[Stored data]
-=-=-

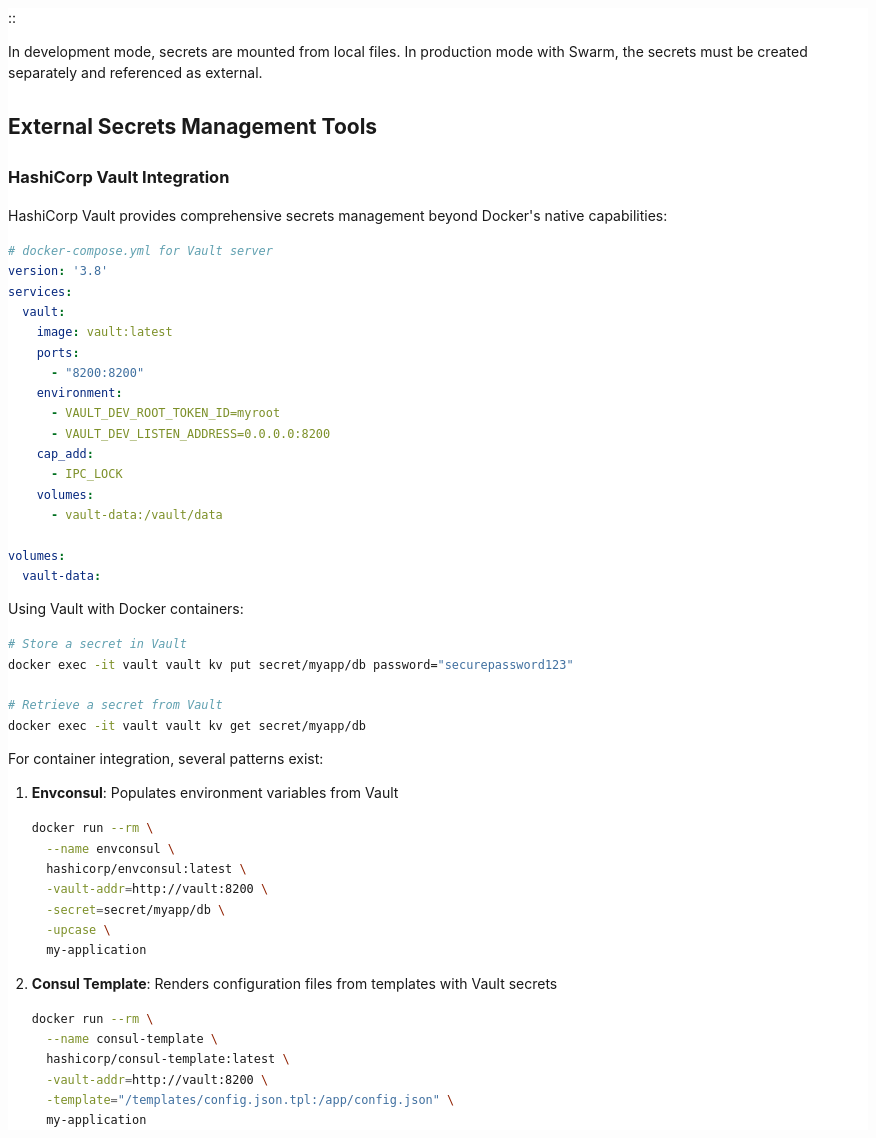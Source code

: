 ::

In development mode, secrets are mounted from local files. In production mode with Swarm, the secrets must be created separately and referenced as external.

## External Secrets Management Tools

### HashiCorp Vault Integration

HashiCorp Vault provides comprehensive secrets management beyond Docker's native capabilities:

```yaml
# docker-compose.yml for Vault server
version: '3.8'
services:
  vault:
    image: vault:latest
    ports:
      - "8200:8200"
    environment:
      - VAULT_DEV_ROOT_TOKEN_ID=myroot
      - VAULT_DEV_LISTEN_ADDRESS=0.0.0.0:8200
    cap_add:
      - IPC_LOCK
    volumes:
      - vault-data:/vault/data

volumes:
  vault-data:
```

Using Vault with Docker containers:

```bash
# Store a secret in Vault
docker exec -it vault vault kv put secret/myapp/db password="securepassword123"

# Retrieve a secret from Vault
docker exec -it vault vault kv get secret/myapp/db
```

For container integration, several patterns exist:

1. **Envconsul**: Populates environment variables from Vault
   ```bash
   docker run --rm \
     --name envconsul \
     hashicorp/envconsul:latest \
     -vault-addr=http://vault:8200 \
     -secret=secret/myapp/db \
     -upcase \
     my-application
   ```

2. **Consul Template**: Renders configuration files from templates with Vault secrets
   ```bash
   docker run --rm \
     --name consul-template \
     hashicorp/consul-template:latest \
     -vault-addr=http://vault:8200 \
     -template="/templates/config.json.tpl:/app/config.json" \
     my-application
   ```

-=-=-

• Work item: Give the entries again word for word, but skip the pictures.

• Finished task:
Source code

: ::

In development mode, secrets are mounted from local files. In production mode with Swarm, the secrets must be created separately and referenced as external.

## External Secrets Management Tools

### HashiCorp Vault Integration

HashiCorp Vault provides comprehensive secrets management beyond Docker's native capabilities:

```yaml
# docker-compose.yml for Vault server
version: '3.8'
services:
  vault:
    image: vault:latest
    ports:
      - "8200:8200"
    environment:
      - VAULT_DEV_ROOT_TOKEN_ID=myroot
      - VAULT_DEV_LISTEN_ADDRESS=0.0.0.0:8200
    cap_add:
      - IPC_LOCK
    volumes:
      - vault-data:/vault/data

volumes:
  vault-data:
```

Using Vault with Docker containers:

```bash
# Store a secret in Vault
docker exec -it vault vault kv put secret/myapp/db password="securepassword123"

# Retrieve a secret from Vault
docker exec -it vault vault kv get secret/myapp/db
```

For container integration, several patterns exist:

1. **Envconsul**: Populates environment variables from Vault
   ```bash
   docker run --rm \
     --name envconsul \
     hashicorp/envconsul:latest \
     -vault-addr=http://vault:8200 \
     -secret=secret/myapp/db \
     -upcase \
     my-application
   ```

2. **Consul Template**: Renders configuration files from templates with Vault secrets
   ```bash
   docker run --rm \
     --name consul-template \
     hashicorp/consul-template:latest \
     -vault-addr=http://vault:8200 \
     -template="/templates/config.json.tpl:/app/config.json" \
     my-application
   ```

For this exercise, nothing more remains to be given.